• [EXERCISE] Set the listing down again exactly, please, apart from its pictures.

• [STORED DATA]
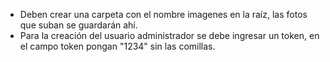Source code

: <ul>
  <li>Deben crear una carpeta con el nombre imagenes en la raíz, las fotos que suban se guardarán ahí.</li>
  <li>Para la creación del usuario administrador se debe ingresar un token, en el campo token pongan "1234" sin las comillas.</li>
</ul>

• [ANSWER AREA]
Source code

: <ul>
  <li>Deben crear una carpeta con el nombre imagenes en la raíz, las fotos que suban se guardarán ahí.</li>
  <li>Para la creación del usuario administrador se debe ingresar un token, en el campo token pongan "1234" sin las comillas.</li>
</ul>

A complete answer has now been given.